----- EXERCISE DATA -----

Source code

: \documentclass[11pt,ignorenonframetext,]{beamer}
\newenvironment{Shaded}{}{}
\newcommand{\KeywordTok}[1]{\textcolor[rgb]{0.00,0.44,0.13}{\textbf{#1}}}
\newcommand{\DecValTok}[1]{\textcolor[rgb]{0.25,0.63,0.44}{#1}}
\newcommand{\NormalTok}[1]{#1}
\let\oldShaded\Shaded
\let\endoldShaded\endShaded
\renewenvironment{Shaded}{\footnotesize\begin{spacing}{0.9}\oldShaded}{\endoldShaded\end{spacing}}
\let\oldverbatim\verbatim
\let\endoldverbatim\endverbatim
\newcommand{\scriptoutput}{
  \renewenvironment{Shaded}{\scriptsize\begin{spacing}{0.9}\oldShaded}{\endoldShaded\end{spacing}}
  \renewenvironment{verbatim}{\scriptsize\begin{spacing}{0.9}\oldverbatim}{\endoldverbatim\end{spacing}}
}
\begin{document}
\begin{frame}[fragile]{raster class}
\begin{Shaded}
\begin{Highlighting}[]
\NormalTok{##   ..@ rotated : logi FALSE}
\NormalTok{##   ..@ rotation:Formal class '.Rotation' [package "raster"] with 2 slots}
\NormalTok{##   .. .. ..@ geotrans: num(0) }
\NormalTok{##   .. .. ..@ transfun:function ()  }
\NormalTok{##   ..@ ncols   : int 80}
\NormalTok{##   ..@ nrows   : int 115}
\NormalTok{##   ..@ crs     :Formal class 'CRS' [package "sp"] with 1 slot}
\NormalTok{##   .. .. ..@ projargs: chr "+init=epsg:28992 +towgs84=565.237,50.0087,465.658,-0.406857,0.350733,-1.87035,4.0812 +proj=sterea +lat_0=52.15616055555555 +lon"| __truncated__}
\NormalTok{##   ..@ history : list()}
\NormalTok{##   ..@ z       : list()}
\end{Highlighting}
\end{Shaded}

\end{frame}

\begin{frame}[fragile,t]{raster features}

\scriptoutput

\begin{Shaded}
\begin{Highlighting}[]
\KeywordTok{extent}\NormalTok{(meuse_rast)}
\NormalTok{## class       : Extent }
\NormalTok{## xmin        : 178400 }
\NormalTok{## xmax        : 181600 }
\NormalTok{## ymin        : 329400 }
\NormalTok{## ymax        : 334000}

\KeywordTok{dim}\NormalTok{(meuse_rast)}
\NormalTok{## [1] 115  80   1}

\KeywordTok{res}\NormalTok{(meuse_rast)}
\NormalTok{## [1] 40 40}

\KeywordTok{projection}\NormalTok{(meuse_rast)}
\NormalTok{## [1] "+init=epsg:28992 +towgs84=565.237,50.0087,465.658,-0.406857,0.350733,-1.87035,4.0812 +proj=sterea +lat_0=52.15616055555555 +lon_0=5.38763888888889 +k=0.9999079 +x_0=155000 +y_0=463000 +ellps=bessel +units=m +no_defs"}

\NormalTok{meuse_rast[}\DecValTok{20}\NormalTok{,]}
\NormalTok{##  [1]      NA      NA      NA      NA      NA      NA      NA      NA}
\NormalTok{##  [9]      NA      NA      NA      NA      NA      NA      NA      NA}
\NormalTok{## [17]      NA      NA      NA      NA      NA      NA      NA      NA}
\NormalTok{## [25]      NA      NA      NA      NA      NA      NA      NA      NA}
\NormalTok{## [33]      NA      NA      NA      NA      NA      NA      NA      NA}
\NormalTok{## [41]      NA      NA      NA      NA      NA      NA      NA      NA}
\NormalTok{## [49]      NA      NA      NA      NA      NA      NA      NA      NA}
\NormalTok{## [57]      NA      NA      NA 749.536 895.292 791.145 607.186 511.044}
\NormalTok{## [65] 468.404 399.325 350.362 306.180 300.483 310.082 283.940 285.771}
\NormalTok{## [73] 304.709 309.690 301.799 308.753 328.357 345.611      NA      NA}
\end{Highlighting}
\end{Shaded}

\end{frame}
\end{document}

-----

- WHAT IS BEING ASKED: Reproduce the data shown above with every line intact.

- OUTPUT:
Source code

: \documentclass[11pt,ignorenonframetext,]{beamer}
\newenvironment{Shaded}{}{}
\newcommand{\KeywordTok}[1]{\textcolor[rgb]{0.00,0.44,0.13}{\textbf{#1}}}
\newcommand{\DecValTok}[1]{\textcolor[rgb]{0.25,0.63,0.44}{#1}}
\newcommand{\NormalTok}[1]{#1}
\let\oldShaded\Shaded
\let\endoldShaded\endShaded
\renewenvironment{Shaded}{\footnotesize\begin{spacing}{0.9}\oldShaded}{\endoldShaded\end{spacing}}
\let\oldverbatim\verbatim
\let\endoldverbatim\endverbatim
\newcommand{\scriptoutput}{
  \renewenvironment{Shaded}{\scriptsize\begin{spacing}{0.9}\oldShaded}{\endoldShaded\end{spacing}}
  \renewenvironment{verbatim}{\scriptsize\begin{spacing}{0.9}\oldverbatim}{\endoldverbatim\end{spacing}}
}
\begin{document}
\begin{frame}[fragile]{raster class}
\begin{Shaded}
\begin{Highlighting}[]
\NormalTok{##   ..@ rotated : logi FALSE}
\NormalTok{##   ..@ rotation:Formal class '.Rotation' [package "raster"] with 2 slots}
\NormalTok{##   .. .. ..@ geotrans: num(0) }
\NormalTok{##   .. .. ..@ transfun:function ()  }
\NormalTok{##   ..@ ncols   : int 80}
\NormalTok{##   ..@ nrows   : int 115}
\NormalTok{##   ..@ crs     :Formal class 'CRS' [package "sp"] with 1 slot}
\NormalTok{##   .. .. ..@ projargs: chr "+init=epsg:28992 +towgs84=565.237,50.0087,465.658,-0.406857,0.350733,-1.87035,4.0812 +proj=sterea +lat_0=52.15616055555555 +lon"| __truncated__}
\NormalTok{##   ..@ history : list()}
\NormalTok{##   ..@ z       : list()}
\end{Highlighting}
\end{Shaded}

\end{frame}

\begin{frame}[fragile,t]{raster features}

\scriptoutput

\begin{Shaded}
\begin{Highlighting}[]
\KeywordTok{extent}\NormalTok{(meuse_rast)}
\NormalTok{## class       : Extent }
\NormalTok{## xmin        : 178400 }
\NormalTok{## xmax        : 181600 }
\NormalTok{## ymin        : 329400 }
\NormalTok{## ymax        : 334000}

\KeywordTok{dim}\NormalTok{(meuse_rast)}
\NormalTok{## [1] 115  80   1}

\KeywordTok{res}\NormalTok{(meuse_rast)}
\NormalTok{## [1] 40 40}

\KeywordTok{projection}\NormalTok{(meuse_rast)}
\NormalTok{## [1] "+init=epsg:28992 +towgs84=565.237,50.0087,465.658,-0.406857,0.350733,-1.87035,4.0812 +proj=sterea +lat_0=52.15616055555555 +lon_0=5.38763888888889 +k=0.9999079 +x_0=155000 +y_0=463000 +ellps=bessel +units=m +no_defs"}

\NormalTok{meuse_rast[}\DecValTok{20}\NormalTok{,]}
\NormalTok{##  [1]      NA      NA      NA      NA      NA      NA      NA      NA}
\NormalTok{##  [9]      NA      NA      NA      NA      NA      NA      NA      NA}
\NormalTok{## [17]      NA      NA      NA      NA      NA      NA      NA      NA}
\NormalTok{## [25]      NA      NA      NA      NA      NA      NA      NA      NA}
\NormalTok{## [33]      NA      NA      NA      NA      NA      NA      NA      NA}
\NormalTok{## [41]      NA      NA      NA      NA      NA      NA      NA      NA}
\NormalTok{## [49]      NA      NA      NA      NA      NA      NA      NA      NA}
\NormalTok{## [57]      NA      NA      NA 749.536 895.292 791.145 607.186 511.044}
\NormalTok{## [65] 468.404 399.325 350.362 306.180 300.483 310.082 283.940 285.771}
\NormalTok{## [73] 304.709 309.690 301.799 308.753 328.357 345.611      NA      NA}
\end{Highlighting}
\end{Shaded}

\end{frame}
\end{document}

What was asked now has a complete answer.